But before you latch onto any investor who looks your way ...
By Pauline Muindi | May 20th 2020
Picking an investor for your business is one of the best ways to boost your capital investment.
But as much as you might be desperate for the money, choosing an investor for your business should never be a rushed decision. Finding a business investor is about more than just money.
Right off the bat, you must make sure the investor you choose is someone who believes in you and your vision. It is also best to go for someone who has experience in the industry. This means the investor will have a keen understanding of the challenges ahead of you and help you navigate them successfully.
As important as cash investment is, the ideal investor provides more than that.
As Alejandro Cremades, the author of The Art of Startup Fundraising says, “Your investor choices can either destroy your dreams and turn them into nightmares, or breakdown numerous barriers on your flight to your full potential.”
When you sign a deal with an investor, they become part of your business, and it is for the long run. Think of it like choosing a spouse.
In fact, in business circles it is often said that it’s easier to divorce your wife or husband than to divorce your business investor. This only emphasises how much thought you need to put into choosing an investor.
It is important that you choose the right investors right from the beginning. Even the smallest amounts of initial seed funding from friends and family can have a huge impact on your business.
For instance, the terms of agreement with your initial investors can determine who you will be able to attract for subsequent rounds of funding and the terms you’ll be able to dictate.
So even when borrowing Sh20,000 from a friend or relative to start your business, make sure you have a clear agreement.
With that in mind, here are some key factors that should be on your checklist for finding the ideal investor for your start-up.
1. Investigate them
Before signing any contract with an investor, you owe it to your business to do your due diligence. In simple words, due diligence is an investigation of the investor before doing business with them.
Just like you wouldn’t buy a car without checking out the contract and comparing prices offered by other dealers, you shouldn’t go into business without properly investigating your potential investors.

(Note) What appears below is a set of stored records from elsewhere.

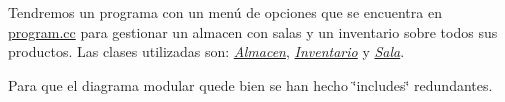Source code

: Tendremos un programa con un menú de opciones que se encuentra en \hyperlink{program_8cc}{program.\+cc} para gestionar un almacen con salas y un inventario sobre todos sus productos. Las clases utilizadas son\+: {\itshape \hyperlink{class_almacen}{Almacen}}, {\itshape \hyperlink{class_inventario}{Inventario}} y {\itshape \hyperlink{class_sala}{Sala}}.


\begin{DoxyItemize}
\item Para que el diagrama modular quede bien se han hecho \char`\"{}includes\char`\"{} redundantes. 
\end{DoxyItemize}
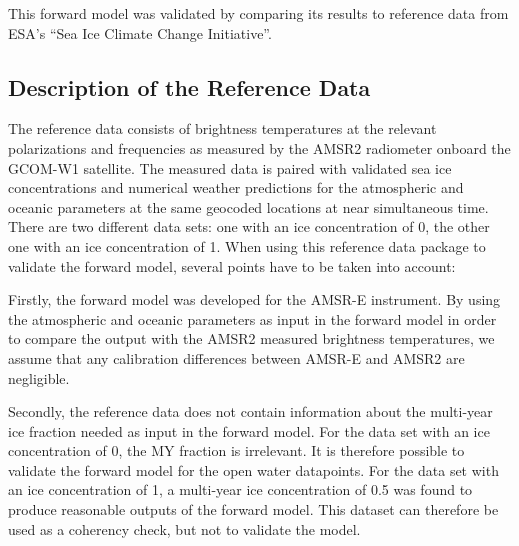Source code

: \documentclass[11pt, a4paper]{article}
\begin{document}
This forward model was validated by comparing its results to reference data from ESA's ``Sea Ice Climate Change Initiative''.



\subsection{Description of the Reference Data}

The reference data consists of brightness temperatures at the relevant polarizations and frequencies as measured by the AMSR2 radiometer onboard the GCOM-W1 satellite. %
The measured data is paired with validated sea ice concentrations and numerical weather predictions for the atmospheric and oceanic parameters at the same geocoded locations at near simultaneous time. There are two different data sets: one with an ice concentration of 0, the other one with an ice concentration of 1. When using this reference data package to validate the forward model, several points have to be taken into account:
\newline

Firstly, the forward model was developed for the AMSR-E instrument. By using the atmospheric and oceanic parameters as input in the forward model in order to compare the output with the AMSR2 measured brightness temperatures, we assume that any calibration differences between AMSR-E and AMSR2 are negligible. %
\newline

Secondly, the reference data does not contain information about the multi-year ice fraction needed as input in the forward model. %
For the data set with an ice concentration of 0, the MY fraction is irrelevant. It is therefore possible to validate the forward model for the open water datapoints. For the data set with an ice concentration of 1, %
a multi-year ice concentration of 0.5 was found to produce reasonable outputs of the forward model. This dataset can therefore be used as a coherency check, but not to validate the model.
\newline
\end{document}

Find out what kind of reputation the investor has in business circles. Do they go back on their word? Have they been sued by other business owners and if so, why? What is their vision in business? Have businesses they have invested succeeded or failed and if so, why?
Talk to other business owners they have invested in, their business partners, associates, and even employees. Take your time to look under every rock to ensure you’re making the right decision for your business.
2. How deep are their pockets?
You don’t want to waste time pitching to investors who don’t have the money you need for your business. Therefore, do your best to discover a potential investor’s financial situation. When was the last time they invested in a new business? How well are their other investments performing?
You don’t want your start-up to be the only hope for the investor – that will be too much pressure on you and your team.
It is also smart to have someone who has enough money for other rounds of funding. You don’t want to spend time looking for other investors during every round of investment. Not only is this time consuming, it also dilutes your company’s ownership, making it less attractive to other investors.
Even after ascertaining that a potential investor has the required funds, find out if they have a habit of participating in future funding rounds. It is a plus if they have close friendships and partnerships with other wealthy and influential individuals.
3. What more do they bring to the table?
Finding an investor with deep pockets is great for your business. But something you shouldn’t overlook is finding an investor who brings other resources to your business.
For instance, if they have investments in businesses that can add value to your start-up, this is a big advantage.
An investor’s networks are every bit as useful, or even more useful, than their money. The ideal investor is an industry veteran who comes with priceless networks that will help your business attain success. Go for an investor who has considerable people and business resources that can help in developing leads, forming alliances or finding suppliers.
4. How committed will they be to your business?
An investor’s level of engagement and commitment to your business is another factor you shouldn’t ignore. Have a clear understanding of exactly what you’re looking for. Is it a bigger network, more expertise, money, or all three?
Different investors will give you different levels of engagement and fulfil different goals for your business.
When you are in the initial stages of business, you need an investor who is willing and able to give you the mentorship you need to succeed.
Consider these key questions: does the investor want to be involved in the day-to-day operations of your business or take a hands-off approach? How does their vision for the business differ from yours?
Also note that some investors might want to bring in their own person into the business as a chief financial officer to help you manage the business.
Have a clear understanding about this before signing a contract.
In the initial stages, your best bet is angel investors. Although they don’t have the breadth of resources you’ll get from venture capital firms, they might give you more time investment. Angel investors are also known to be more lenient with their initial requirements.